Copy out the entries below exactly as they stand, but only from the line containing "Romantic partners" through the line containing "5: Create a".

-=-=-

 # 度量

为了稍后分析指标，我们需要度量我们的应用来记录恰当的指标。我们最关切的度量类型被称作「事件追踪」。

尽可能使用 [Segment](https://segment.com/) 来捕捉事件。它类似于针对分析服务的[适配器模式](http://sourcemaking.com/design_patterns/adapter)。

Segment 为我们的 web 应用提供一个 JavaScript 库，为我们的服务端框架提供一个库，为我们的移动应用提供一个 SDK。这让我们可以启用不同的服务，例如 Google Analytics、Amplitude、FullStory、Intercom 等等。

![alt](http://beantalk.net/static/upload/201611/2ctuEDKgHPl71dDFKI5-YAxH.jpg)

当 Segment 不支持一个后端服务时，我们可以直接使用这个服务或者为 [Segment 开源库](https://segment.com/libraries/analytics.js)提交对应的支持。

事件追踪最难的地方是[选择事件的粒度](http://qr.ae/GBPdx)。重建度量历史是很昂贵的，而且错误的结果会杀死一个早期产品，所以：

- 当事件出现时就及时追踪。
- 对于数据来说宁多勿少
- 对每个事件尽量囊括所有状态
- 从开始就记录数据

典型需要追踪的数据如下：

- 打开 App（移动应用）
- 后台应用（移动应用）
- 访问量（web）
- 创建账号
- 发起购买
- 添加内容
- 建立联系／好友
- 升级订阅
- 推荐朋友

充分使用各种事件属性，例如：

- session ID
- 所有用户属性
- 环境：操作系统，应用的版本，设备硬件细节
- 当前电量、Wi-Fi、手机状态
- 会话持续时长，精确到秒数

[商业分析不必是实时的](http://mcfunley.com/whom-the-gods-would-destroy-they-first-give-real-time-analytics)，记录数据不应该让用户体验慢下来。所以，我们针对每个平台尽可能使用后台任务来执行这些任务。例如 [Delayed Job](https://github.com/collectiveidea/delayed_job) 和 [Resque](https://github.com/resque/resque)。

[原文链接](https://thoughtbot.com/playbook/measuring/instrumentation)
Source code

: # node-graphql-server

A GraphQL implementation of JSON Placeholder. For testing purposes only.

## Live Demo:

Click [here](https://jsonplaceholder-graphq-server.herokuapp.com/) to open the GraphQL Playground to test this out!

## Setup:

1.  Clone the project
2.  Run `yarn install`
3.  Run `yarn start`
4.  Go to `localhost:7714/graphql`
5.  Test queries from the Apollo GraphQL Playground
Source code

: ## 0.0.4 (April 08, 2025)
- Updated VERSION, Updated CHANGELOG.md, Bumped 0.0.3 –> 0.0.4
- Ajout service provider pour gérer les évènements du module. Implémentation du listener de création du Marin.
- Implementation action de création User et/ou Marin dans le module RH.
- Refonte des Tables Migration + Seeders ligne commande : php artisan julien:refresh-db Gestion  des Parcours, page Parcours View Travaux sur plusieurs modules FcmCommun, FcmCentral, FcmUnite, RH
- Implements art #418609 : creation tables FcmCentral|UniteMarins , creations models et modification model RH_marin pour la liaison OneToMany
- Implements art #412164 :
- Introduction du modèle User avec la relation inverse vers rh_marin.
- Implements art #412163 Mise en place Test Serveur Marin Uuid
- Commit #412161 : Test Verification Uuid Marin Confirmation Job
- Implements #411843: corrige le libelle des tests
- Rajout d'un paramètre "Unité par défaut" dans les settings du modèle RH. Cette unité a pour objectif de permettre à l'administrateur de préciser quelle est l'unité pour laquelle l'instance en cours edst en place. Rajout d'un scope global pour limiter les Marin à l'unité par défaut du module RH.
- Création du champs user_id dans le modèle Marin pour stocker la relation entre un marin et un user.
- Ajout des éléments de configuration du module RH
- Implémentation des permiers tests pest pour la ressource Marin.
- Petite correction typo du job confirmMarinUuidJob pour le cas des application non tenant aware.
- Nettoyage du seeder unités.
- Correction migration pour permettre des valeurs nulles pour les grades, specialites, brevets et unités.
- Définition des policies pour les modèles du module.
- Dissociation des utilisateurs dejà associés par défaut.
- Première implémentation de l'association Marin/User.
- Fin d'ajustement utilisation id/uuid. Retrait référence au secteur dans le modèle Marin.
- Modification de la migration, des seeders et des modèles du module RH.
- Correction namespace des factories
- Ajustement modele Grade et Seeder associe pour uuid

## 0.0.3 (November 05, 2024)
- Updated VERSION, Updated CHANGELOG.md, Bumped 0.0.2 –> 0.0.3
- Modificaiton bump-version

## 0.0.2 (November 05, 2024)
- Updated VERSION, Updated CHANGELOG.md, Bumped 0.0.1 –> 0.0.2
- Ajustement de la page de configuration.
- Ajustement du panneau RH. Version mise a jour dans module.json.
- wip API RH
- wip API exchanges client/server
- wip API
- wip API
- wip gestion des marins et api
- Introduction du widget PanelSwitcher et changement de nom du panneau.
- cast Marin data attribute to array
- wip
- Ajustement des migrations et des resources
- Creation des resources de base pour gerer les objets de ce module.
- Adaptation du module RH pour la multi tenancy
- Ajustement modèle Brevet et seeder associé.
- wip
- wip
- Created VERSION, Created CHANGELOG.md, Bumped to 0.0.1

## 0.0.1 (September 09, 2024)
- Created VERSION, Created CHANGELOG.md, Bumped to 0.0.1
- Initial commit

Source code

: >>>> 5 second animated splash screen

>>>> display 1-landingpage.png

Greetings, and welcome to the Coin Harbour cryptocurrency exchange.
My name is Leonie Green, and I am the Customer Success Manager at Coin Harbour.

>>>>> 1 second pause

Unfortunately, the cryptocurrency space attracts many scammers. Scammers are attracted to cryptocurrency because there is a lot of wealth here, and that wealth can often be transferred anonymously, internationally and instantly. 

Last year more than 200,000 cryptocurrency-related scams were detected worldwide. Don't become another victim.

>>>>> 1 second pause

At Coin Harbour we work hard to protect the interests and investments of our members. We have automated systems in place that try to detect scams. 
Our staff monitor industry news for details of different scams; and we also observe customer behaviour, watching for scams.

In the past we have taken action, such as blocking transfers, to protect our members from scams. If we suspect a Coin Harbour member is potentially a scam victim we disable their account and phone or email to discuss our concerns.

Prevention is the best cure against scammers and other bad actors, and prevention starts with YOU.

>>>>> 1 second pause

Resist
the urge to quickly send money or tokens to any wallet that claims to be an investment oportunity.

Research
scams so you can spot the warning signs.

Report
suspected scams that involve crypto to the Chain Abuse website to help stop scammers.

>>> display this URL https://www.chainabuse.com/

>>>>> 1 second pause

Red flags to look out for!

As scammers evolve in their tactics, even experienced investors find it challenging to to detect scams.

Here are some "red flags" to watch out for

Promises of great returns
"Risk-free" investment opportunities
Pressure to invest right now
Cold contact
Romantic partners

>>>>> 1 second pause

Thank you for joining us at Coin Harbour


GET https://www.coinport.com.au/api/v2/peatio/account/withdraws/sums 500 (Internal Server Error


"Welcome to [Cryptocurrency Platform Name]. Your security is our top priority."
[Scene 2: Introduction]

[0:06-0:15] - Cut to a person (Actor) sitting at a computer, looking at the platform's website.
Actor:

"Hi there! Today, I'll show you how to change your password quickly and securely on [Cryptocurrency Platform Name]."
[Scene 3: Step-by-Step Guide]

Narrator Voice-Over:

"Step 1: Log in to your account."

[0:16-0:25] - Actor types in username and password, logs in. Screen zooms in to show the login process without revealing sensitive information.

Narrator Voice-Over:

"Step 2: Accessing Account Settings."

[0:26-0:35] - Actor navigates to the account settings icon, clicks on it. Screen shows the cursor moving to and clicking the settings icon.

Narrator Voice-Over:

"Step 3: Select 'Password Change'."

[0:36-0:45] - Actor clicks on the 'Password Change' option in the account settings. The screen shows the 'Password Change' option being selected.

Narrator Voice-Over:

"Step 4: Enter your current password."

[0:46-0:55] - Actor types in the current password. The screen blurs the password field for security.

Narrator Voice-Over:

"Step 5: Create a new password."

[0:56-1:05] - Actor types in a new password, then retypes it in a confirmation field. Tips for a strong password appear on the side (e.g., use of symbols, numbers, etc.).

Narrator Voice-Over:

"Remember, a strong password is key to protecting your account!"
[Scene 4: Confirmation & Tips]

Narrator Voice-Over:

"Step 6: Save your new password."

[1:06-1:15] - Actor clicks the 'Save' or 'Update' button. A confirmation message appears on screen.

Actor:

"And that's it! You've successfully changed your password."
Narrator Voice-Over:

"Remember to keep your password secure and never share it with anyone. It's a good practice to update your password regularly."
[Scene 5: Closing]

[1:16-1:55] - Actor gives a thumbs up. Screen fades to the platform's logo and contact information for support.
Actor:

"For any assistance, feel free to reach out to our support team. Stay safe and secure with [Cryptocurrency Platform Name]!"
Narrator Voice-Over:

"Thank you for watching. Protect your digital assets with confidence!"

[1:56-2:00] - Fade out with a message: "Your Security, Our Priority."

-=-=-

RESULT:
Romantic partners

>>>>> 1 second pause

Thank you for joining us at Coin Harbour


GET https://www.coinport.com.au/api/v2/peatio/account/withdraws/sums 500 (Internal Server Error


"Welcome to [Cryptocurrency Platform Name]. Your security is our top priority."
[Scene 2: Introduction]

[0:06-0:15] - Cut to a person (Actor) sitting at a computer, looking at the platform's website.
Actor:

"Hi there! Today, I'll show you how to change your password quickly and securely on [Cryptocurrency Platform Name]."
[Scene 3: Step-by-Step Guide]

Narrator Voice-Over:

"Step 1: Log in to your account."

[0:16-0:25] - Actor types in username and password, logs in. Screen zooms in to show the login process without revealing sensitive information.

Narrator Voice-Over:

"Step 2: Accessing Account Settings."

[0:26-0:35] - Actor navigates to the account settings icon, clicks on it. Screen shows the cursor moving to and clicking the settings icon.

Narrator Voice-Over:

"Step 3: Select 'Password Change'."

[0:36-0:45] - Actor clicks on the 'Password Change' option in the account settings. The screen shows the 'Password Change' option being selected.

Narrator Voice-Over:

"Step 4: Enter your current password."

[0:46-0:55] - Actor types in the current password. The screen blurs the password field for security.

Narrator Voice-Over:

"Step 5: Create a new password."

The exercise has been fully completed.